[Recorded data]
****************************************

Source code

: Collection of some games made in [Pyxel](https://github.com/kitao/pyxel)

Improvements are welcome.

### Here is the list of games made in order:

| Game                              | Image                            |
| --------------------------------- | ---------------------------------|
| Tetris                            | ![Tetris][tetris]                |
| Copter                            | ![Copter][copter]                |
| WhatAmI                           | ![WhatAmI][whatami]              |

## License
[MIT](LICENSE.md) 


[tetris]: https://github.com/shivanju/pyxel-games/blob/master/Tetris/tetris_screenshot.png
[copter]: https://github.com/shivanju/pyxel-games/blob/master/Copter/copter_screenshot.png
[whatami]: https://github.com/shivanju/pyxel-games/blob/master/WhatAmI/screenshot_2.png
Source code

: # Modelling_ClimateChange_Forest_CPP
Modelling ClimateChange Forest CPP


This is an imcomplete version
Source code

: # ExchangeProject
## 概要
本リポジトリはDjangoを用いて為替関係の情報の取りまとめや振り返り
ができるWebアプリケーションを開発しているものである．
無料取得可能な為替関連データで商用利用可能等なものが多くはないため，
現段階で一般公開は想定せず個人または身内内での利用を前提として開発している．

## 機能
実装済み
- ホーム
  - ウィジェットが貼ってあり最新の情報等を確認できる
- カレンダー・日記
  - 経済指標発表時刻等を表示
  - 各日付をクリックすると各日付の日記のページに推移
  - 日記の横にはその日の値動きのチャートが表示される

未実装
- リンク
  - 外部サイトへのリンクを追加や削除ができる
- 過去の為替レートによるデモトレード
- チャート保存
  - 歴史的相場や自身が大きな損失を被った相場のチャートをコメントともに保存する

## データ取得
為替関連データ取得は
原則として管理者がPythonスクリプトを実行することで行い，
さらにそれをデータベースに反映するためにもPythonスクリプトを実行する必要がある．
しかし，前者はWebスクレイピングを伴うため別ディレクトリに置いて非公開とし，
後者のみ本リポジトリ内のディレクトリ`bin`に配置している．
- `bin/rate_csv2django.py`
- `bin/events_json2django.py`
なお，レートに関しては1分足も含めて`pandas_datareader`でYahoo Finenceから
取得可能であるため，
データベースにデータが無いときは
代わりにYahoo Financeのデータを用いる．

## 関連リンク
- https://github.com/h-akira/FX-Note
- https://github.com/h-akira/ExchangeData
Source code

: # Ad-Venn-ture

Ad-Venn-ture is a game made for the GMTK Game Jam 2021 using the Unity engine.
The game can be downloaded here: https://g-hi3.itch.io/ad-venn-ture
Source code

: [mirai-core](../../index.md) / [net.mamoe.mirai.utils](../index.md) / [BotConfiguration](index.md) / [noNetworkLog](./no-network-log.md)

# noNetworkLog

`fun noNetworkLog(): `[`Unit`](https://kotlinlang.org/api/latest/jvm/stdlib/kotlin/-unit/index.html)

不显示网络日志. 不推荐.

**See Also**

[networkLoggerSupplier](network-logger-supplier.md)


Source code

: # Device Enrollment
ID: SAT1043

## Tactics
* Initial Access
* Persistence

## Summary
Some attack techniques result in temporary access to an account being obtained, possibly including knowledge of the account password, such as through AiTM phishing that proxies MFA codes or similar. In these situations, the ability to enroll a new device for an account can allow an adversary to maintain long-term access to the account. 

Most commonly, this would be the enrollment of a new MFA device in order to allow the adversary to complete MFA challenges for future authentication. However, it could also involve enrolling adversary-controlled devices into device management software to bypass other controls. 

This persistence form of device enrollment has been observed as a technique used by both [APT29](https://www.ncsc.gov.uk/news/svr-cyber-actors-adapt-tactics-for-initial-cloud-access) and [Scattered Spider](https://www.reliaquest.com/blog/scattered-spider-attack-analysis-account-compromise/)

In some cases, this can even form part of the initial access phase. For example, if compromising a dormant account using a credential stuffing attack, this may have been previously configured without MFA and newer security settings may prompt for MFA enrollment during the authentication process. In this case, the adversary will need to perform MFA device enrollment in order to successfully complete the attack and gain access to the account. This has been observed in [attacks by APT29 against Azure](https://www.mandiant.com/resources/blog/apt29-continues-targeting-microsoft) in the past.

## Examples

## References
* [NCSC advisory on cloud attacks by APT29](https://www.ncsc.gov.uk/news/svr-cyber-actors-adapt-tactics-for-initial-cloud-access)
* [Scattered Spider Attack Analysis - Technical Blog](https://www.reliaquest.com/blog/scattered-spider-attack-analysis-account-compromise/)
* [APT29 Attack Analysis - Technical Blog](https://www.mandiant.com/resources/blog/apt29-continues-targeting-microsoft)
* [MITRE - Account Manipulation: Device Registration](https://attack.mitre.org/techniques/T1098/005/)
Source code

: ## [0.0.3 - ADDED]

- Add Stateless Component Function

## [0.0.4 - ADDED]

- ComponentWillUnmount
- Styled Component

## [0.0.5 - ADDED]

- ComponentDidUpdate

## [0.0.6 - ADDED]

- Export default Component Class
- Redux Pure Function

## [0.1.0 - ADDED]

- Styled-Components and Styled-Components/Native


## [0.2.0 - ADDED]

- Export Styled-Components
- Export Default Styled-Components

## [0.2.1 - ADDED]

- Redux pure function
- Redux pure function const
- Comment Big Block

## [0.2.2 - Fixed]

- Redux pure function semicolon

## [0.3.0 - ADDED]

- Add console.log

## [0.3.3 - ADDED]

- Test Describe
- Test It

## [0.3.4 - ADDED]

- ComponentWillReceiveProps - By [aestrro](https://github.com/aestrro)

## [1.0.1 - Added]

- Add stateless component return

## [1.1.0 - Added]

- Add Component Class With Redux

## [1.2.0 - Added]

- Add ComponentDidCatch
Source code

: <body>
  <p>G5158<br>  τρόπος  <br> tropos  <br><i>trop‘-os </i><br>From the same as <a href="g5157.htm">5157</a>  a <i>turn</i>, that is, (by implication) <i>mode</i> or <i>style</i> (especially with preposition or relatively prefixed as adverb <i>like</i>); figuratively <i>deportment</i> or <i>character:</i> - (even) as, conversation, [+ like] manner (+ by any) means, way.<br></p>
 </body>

****************************************

_Task brief:_ The entries above hold a line with "# noNetworkLog" and a later line with "This persistence form". Write out exactly those lines and all lines between, nothing more.

_Answer box:_
# noNetworkLog

`fun noNetworkLog(): `[`Unit`](https://kotlinlang.org/api/latest/jvm/stdlib/kotlin/-unit/index.html)

不显示网络日志. 不推荐.

**See Also**

[networkLoggerSupplier](network-logger-supplier.md)


Source code

: # Device Enrollment
ID: SAT1043

## Tactics
* Initial Access
* Persistence

## Summary
Some attack techniques result in temporary access to an account being obtained, possibly including knowledge of the account password, such as through AiTM phishing that proxies MFA codes or similar. In these situations, the ability to enroll a new device for an account can allow an adversary to maintain long-term access to the account. 

Most commonly, this would be the enrollment of a new MFA device in order to allow the adversary to complete MFA challenges for future authentication. However, it could also involve enrolling adversary-controlled devices into device management software to bypass other controls. 

This persistence form of device enrollment has been observed as a technique used by both [APT29](https://www.ncsc.gov.uk/news/svr-cyber-actors-adapt-tactics-for-initial-cloud-access) and [Scattered Spider](https://www.reliaquest.com/blog/scattered-spider-attack-analysis-account-compromise/)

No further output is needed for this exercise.